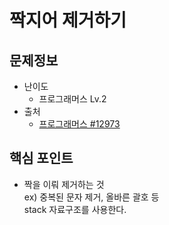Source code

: # 짝지어 제거하기

## 문제정보
* 난이도
  * 프로그래머스 Lv.2
* 출처
  * [프로그래머스 #12973](https://programmers.co.kr/learn/courses/30/lessons/12973)

## 핵심 포인트
* 짝을 이뤄 제거하는 것  
    ex) 중복된 문자 제거, 올바른 괄호 등  
    stack 자료구조를 사용한다.
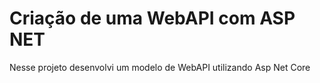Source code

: # Criação de uma WebAPI com ASP NET
Nesse projeto desenvolvi um modelo de WebAPI utilizando Asp Net Core
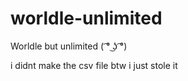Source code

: # worldle-unlimited
Worldle but unlimited ( ͡° ͜ʖ ͡°)

i didnt make the csv file btw i just stole it
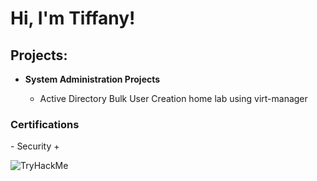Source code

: <h1>Hi, I'm Tiffany! <br/></h1>

<h2> Projects:</h2>

- <b>System Administration Projects</b>

  - Active Directory Bulk User Creation home lab using virt-manager
    
<h3> Certifications </h3>  
  - Security +

[linkedin]: https://linkedin.com/in/ttoubeaux
<img src="https://tryhackme-badges.s3.amazonaws.com/jrgoddess.png" alt="TryHackMe">
<!--
**joshmadakor1/joshmadakor1** is a ✨ _special_ ✨ repository because its `README.md` (this file) appears on your GitHub profile.

Here are some ideas to get you started:

- 🔭 I’m currently working on ...
- 🌱 I’m currently learning ...
- 👯 I’m looking to collaborate on ...
- 🤔 I’m looking for help with ...
- 💬 Ask me about ...
- 📫 How to reach me: ...
- 😄 Pronouns: ...
- ⚡ Fun fact: ...
-->
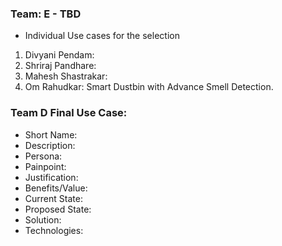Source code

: ### Team: E - TBD
- Individual Use cases for the selection
1. Divyani Pendam: 
3. Shriraj Pandhare: 
4. Mahesh Shastrakar: 
5. Om Rahudkar: Smart Dustbin with Advance Smell Detection.
### Team D Final Use Case: 
- Short Name:
- Description:
- Persona:
- Painpoint:
- Justification:
- Benefits/Value:
- Current State:
- Proposed State:
- Solution:
- Technologies:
********************
TASK STATEMENT:
Since the pictures are not part of the copy, please transcribe only the lines above from the one with "짝을 이뤄 제거하는 것" through the one with "Worldle but unlimited ( ͡° ͜ʖ ͡°)", exactly and with both ends.

ANSWER FOR THE TASK:
* 짝을 이뤄 제거하는 것  
    ex) 중복된 문자 제거, 올바른 괄호 등  
    stack 자료구조를 사용한다.
Source code

: # Criação de uma WebAPI com ASP NET
Nesse projeto desenvolvi um modelo de WebAPI utilizando Asp Net Core
Source code

: # worldle-unlimited
Worldle but unlimited ( ͡° ͜ʖ ͡°)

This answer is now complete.